COVID-19

For the first time since March, state health officials reported no new COVID-19 deaths for a second straight day. But new cases continued to trend upward Monday.

Of 315 new positive tests, 118 involved 20-somethings, an age group that has been especially hard hit in Wisconsin recently.

It’s the most new cases the state has ever announced on a Monday, following a record Sunday with 457 cases.

About 5.3% new tests were positive for the coronavirus — down from Sunday’s 40-day high-water mark of 7.1%, but the fourth straight day over 5%. The positivity rate had previously been lower than 5% every day since May 30, and frequently was below 3%

But there is less dire news in Monday’s report, too: The state didn’t report any new deaths, staying level at 777, for a second straight day and the third time in four days. (There were 11 deaths reported Saturday.)

And despite the recent increase in cases, the number of COVID-19 patients in hospitals has been steady at its lowest level since early April.

There were 236 inpatients in the state’s hospitals Monday morning, with 90 in intensive care, according to the Wisconsin Hospital Association. Another 159 inpatients were awaiting test results.

The lack of deaths and flat hospitalizations might be partly explained by the concentration of new cases among people ages 20 to 29.

As of last Monday, that age group had made up 20% of total cases since the pandemic began.

In the week since, it has accounted for 39% of cases — nearly twice the rate.

But only 3% of 20-somethings with coronavirus have ever been hospitalized — compared to 13% across all age groups — and only eight people have died.

On June 24, Wisconsin’s coronavirus activity level received a weekly rating from the state health department as “high,” based on total newly reported cases and the recent trend in new cases.

County ratings as of June 24 were as follows:

• High: Brown, Clark, Dane, Eau Claire, Grant, Jefferson, Kenosha, La Crosse, Lafayette, Manitowoc, Marathon, Milwaukee, Monroe, Outagamie, Portage, Racine, Rock, Trempealeau, Walworth, Waukesha, Waupaca and Winnebago.

• Medium: Adams, Barron, Calumet, Chippewa, Columbia, Crawford, Dodge, Florence, Fond du Lac, Forest, Green, Green Lake, Iowa, Jackson, Juneau, Kewaunee, Langlade, Marinette, Marquette, Menominee, Oconto, Oneida, Ozaukee, Pierce, Polk, Rusk, St. Croix, Sauk, Shawano, Sheboygan, Taylor, Vernon, Washington, Waushara and Wood.

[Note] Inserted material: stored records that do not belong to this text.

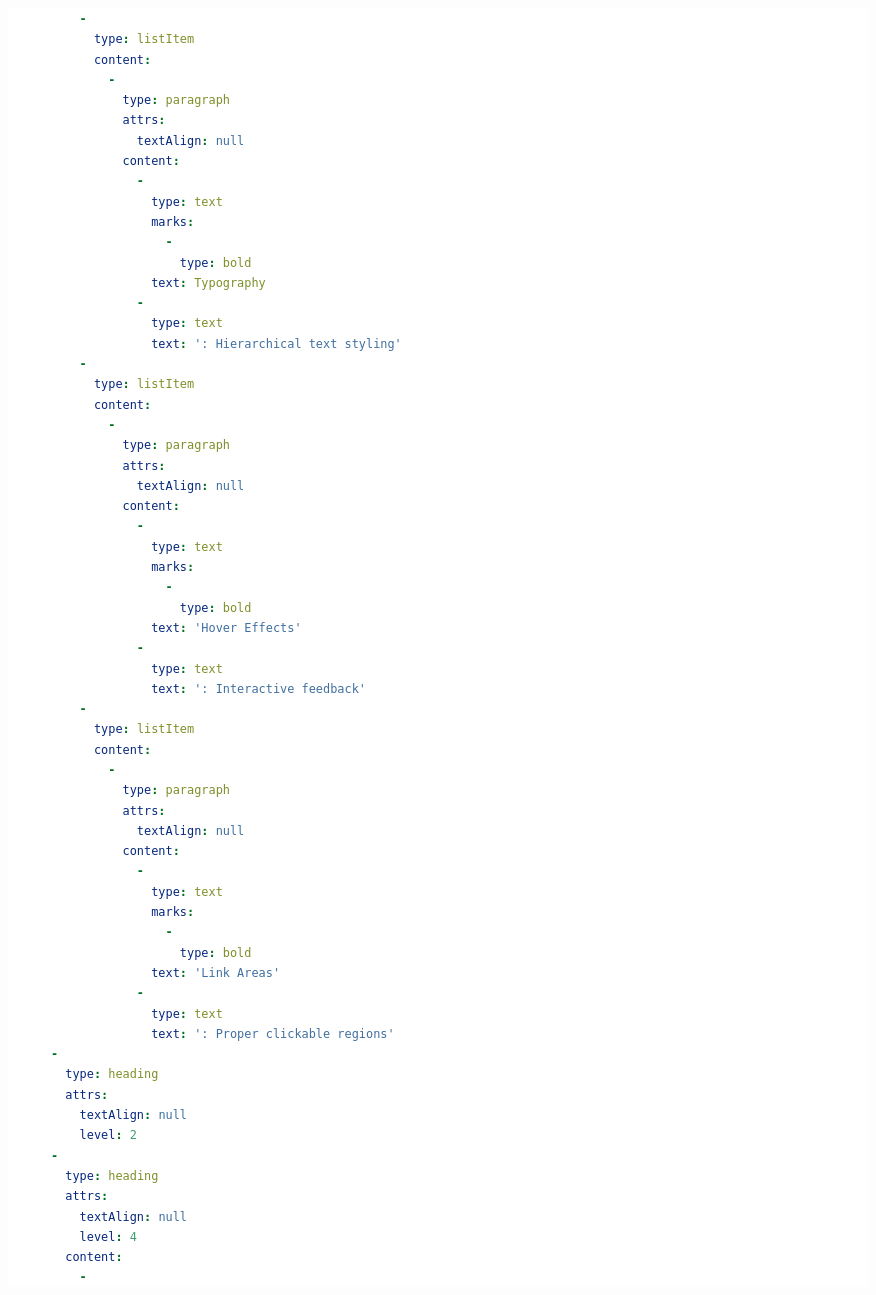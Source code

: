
 ```yaml
          -
            type: listItem
            content:
              -
                type: paragraph
                attrs:
                  textAlign: null
                content:
                  -
                    type: text
                    marks:
                      -
                        type: bold
                    text: Typography
                  -
                    type: text
                    text: ': Hierarchical text styling'
          -
            type: listItem
            content:
              -
                type: paragraph
                attrs:
                  textAlign: null
                content:
                  -
                    type: text
                    marks:
                      -
                        type: bold
                    text: 'Hover Effects'
                  -
                    type: text
                    text: ': Interactive feedback'
          -
            type: listItem
            content:
              -
                type: paragraph
                attrs:
                  textAlign: null
                content:
                  -
                    type: text
                    marks:
                      -
                        type: bold
                    text: 'Link Areas'
                  -
                    type: text
                    text: ': Proper clickable regions'
      -
        type: heading
        attrs:
          textAlign: null
          level: 2
      -
        type: heading
        attrs:
          textAlign: null
          level: 4
        content:
          -
```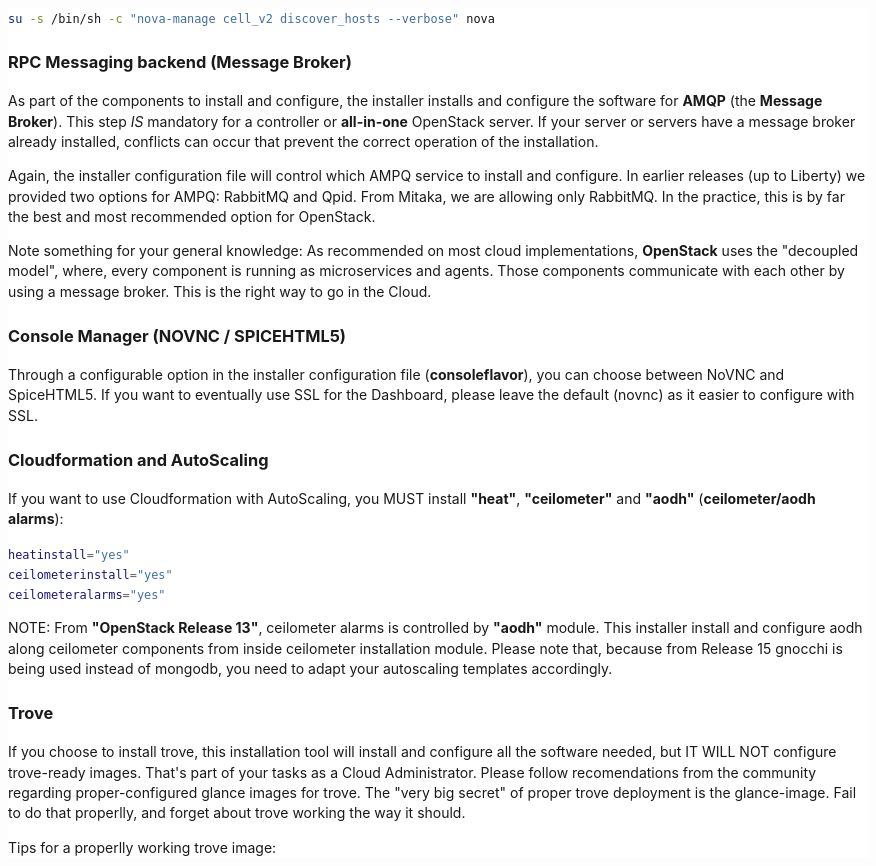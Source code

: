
 ```bash
su -s /bin/sh -c "nova-manage cell_v2 discover_hosts --verbose" nova
```


### RPC Messaging backend (Message Broker)

As part of the components to install and configure, the installer installs and configure the software for **AMQP** (the **Message Broker**). This step *IS* mandatory for a controller or **all-in-one** OpenStack server. If your server or servers have a message broker already installed, conflicts can occur that prevent the correct operation of the installation.

Again, the installer configuration file will control which AMPQ service to install and configure. In earlier releases (up to Liberty) we provided two options for AMPQ: RabbitMQ and Qpid. From Mitaka, we are allowing only RabbitMQ. In the practice, this is by far the best and most recommended option for OpenStack.

Note something for your general knowledge: As recommended on most cloud implementations, **OpenStack** uses the "decoupled model", where, every component is running as microservices and agents. Those components communicate with each other by using a message broker. This is the right way to go in the Cloud.


### Console Manager (NOVNC / SPICEHTML5)

Through a configurable option in the installer configuration file (**consoleflavor**), you can choose between NoVNC and SpiceHTML5. If you want to eventually use SSL for the Dashboard, please leave the default (novnc) as it easier to configure with SSL.


### Cloudformation and AutoScaling

If you want to use Cloudformation with AutoScaling, you MUST install **"heat"**, **"ceilometer"** and **"aodh"** (**ceilometer/aodh alarms**):

```bash
heatinstall="yes"
ceilometerinstall="yes"
ceilometeralarms="yes"
```

NOTE: From **"OpenStack Release 13"**, ceilometer alarms is controlled by **"aodh"** module. This installer install and configure aodh along ceilometer components from inside ceilometer installation module. Please note that, because from Release 15 gnocchi is being used instead of mongodb, you need to adapt your autoscaling templates accordingly.


### Trove

If you choose to install trove, this installation tool will install and configure all the software needed, but IT WILL NOT configure trove-ready images. That's part of your tasks as a Cloud Administrator. Please follow recomendations from the community regarding proper-configured glance images for trove. The "very big secret" of proper trove deployment is the glance-image. Fail to do that properlly, and forget about trove working
the way it should.

Tips for a properlly working trove image:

The total number of Americans with COVID-19 may be over 20 million, according to new estimates from the Centers for Disease Control and Prevention (CDC). CDC Director Dr. Robert Redfield said June 25 that for every case that’s reported in the U.S., there are actually 10 other infections.

As of June 29, there were 2.5 million COVID-19 cases and 126,369deaths reported in the U.S.

Redfield in a June 25 press briefing said: “This pandemic is not over. The most powerful tool that we have, most powerful weapon, is social distancing. The virus doesn’t like — it’s not efficient at going, you know, six, seven, ten feet between individuals. So, if we can maintain the six-feet distancing, if we can wear face coverings when we’re in public, and particularly when we can’t maintain the distancing, but we recommend them in public, and maintain vigilance in our hand hygiene, so we don’t end up self-inoculating ourselves from certain surfaces that are contaminated, it’s really important, powerful tools. And as we go into the fall and the winter, these are going to be really, really important defense mechanisms for you, for all of us, because … a significant majority of the American public, probably greater than somewhere — greater than 90% of the American public hasn’t experienced this virus yet, and yet, remain susceptible.”